## DATA EXTRACT
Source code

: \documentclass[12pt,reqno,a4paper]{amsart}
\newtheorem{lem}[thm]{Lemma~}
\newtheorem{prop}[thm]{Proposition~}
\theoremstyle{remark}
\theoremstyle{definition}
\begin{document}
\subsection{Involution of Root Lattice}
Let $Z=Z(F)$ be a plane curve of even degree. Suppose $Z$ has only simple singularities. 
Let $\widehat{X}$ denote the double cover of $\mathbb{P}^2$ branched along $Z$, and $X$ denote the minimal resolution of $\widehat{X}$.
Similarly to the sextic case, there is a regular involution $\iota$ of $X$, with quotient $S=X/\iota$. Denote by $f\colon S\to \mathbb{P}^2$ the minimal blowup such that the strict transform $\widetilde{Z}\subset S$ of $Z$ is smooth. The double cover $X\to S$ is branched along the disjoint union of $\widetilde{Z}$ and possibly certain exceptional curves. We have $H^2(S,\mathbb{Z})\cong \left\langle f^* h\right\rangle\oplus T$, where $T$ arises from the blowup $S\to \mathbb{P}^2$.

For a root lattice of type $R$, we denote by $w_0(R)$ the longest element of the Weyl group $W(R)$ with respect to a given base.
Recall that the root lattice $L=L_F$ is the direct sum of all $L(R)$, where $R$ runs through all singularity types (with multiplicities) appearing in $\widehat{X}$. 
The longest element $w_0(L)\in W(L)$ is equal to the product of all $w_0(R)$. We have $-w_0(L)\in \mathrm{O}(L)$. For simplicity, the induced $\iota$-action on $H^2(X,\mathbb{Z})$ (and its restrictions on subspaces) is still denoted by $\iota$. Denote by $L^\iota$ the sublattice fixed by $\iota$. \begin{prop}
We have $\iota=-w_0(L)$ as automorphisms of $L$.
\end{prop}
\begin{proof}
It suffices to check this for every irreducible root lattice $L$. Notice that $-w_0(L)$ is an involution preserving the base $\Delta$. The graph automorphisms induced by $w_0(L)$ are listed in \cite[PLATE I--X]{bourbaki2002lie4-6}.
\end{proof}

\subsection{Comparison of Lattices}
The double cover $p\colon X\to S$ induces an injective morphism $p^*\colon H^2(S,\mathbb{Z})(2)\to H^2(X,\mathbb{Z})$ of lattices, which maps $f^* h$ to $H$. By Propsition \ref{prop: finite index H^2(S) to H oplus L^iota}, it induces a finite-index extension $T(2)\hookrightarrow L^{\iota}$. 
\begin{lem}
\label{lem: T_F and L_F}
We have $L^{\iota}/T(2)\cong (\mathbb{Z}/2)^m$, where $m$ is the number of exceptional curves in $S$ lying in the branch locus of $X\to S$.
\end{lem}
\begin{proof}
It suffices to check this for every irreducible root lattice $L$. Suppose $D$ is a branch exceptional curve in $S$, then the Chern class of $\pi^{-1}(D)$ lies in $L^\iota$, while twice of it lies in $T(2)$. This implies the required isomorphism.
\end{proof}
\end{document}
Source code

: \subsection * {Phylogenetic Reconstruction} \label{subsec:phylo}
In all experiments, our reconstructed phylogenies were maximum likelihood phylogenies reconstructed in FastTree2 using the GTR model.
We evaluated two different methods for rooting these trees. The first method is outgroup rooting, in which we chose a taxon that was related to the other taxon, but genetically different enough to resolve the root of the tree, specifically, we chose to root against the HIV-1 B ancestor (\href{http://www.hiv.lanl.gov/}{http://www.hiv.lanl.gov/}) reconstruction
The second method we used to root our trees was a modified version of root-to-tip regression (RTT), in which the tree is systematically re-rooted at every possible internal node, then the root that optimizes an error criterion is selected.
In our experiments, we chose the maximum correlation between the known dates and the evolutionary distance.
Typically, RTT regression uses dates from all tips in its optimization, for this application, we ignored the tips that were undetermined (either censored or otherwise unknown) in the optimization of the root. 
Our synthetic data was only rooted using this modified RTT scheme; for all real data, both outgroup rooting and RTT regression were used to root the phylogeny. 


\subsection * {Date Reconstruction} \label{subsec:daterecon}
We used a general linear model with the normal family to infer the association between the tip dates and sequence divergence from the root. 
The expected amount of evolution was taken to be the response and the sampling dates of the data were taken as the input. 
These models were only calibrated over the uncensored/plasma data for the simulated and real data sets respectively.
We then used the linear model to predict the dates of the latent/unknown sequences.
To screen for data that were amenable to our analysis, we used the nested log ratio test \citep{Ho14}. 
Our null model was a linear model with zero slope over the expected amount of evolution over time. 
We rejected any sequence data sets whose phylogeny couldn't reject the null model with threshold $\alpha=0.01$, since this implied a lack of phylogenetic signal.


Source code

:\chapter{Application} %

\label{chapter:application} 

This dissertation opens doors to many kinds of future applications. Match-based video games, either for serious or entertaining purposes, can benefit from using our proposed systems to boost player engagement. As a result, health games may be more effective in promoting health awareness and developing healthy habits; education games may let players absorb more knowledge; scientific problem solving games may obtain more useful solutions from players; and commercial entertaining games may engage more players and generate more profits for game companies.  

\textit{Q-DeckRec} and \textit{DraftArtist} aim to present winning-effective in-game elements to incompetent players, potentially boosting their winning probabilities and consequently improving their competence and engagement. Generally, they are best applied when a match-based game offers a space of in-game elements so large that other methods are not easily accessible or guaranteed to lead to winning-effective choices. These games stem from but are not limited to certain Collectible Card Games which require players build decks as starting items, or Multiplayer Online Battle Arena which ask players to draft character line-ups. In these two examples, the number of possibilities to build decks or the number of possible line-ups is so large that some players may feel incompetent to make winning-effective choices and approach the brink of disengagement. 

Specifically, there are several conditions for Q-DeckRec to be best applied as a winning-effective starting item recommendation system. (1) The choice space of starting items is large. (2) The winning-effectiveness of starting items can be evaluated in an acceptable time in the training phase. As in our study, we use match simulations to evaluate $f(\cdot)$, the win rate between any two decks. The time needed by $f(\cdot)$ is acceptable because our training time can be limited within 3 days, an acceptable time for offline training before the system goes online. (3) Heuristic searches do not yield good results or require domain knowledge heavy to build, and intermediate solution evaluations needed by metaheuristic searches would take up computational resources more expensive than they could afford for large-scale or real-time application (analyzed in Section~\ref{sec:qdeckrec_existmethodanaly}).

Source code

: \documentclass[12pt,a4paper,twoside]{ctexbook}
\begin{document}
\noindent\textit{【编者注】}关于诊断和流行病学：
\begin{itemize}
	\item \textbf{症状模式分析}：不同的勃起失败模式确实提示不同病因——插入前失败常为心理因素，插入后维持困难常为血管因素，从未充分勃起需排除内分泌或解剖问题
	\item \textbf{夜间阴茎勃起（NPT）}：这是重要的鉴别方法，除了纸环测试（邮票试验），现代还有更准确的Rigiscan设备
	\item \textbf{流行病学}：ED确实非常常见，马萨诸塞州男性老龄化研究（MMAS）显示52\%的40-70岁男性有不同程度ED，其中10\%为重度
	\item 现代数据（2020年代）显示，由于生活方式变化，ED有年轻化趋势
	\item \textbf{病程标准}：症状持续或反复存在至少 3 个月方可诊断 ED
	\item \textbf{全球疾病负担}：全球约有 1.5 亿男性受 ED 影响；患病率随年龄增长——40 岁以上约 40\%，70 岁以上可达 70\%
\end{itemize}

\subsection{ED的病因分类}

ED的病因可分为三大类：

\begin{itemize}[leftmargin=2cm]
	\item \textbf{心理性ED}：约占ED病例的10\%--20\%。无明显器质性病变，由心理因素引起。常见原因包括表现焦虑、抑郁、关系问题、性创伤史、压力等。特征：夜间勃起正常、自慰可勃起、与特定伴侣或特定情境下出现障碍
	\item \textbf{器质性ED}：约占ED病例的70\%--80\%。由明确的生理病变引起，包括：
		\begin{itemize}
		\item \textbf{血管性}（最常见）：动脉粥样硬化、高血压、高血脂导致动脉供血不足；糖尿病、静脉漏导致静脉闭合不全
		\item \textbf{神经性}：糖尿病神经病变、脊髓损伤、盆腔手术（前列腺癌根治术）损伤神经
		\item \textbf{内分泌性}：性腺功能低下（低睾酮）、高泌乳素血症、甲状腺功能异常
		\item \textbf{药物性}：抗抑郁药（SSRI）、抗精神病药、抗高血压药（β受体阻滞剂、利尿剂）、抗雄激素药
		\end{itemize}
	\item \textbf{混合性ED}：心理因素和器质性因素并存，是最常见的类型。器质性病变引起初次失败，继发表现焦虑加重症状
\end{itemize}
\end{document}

## TO DO
All that is wanted is a faithful reproduction of the line above with "The expected amount of evolution was", the line with "This dissertation opens", and every line in between.

## YOUR RESPONSE
The expected amount of evolution was taken to be the response and the sampling dates of the data were taken as the input. 
These models were only calibrated over the uncensored/plasma data for the simulated and real data sets respectively.
We then used the linear model to predict the dates of the latent/unknown sequences.
To screen for data that were amenable to our analysis, we used the nested log ratio test \citep{Ho14}. 
Our null model was a linear model with zero slope over the expected amount of evolution over time. 
We rejected any sequence data sets whose phylogeny couldn't reject the null model with threshold $\alpha=0.01$, since this implied a lack of phylogenetic signal.


Source code

:\chapter{Application} %

\label{chapter:application} 

This dissertation opens doors to many kinds of future applications. Match-based video games, either for serious or entertaining purposes, can benefit from using our proposed systems to boost player engagement. As a result, health games may be more effective in promoting health awareness and developing healthy habits; education games may let players absorb more knowledge; scientific problem solving games may obtain more useful solutions from players; and commercial entertaining games may engage more players and generate more profits for game companies.  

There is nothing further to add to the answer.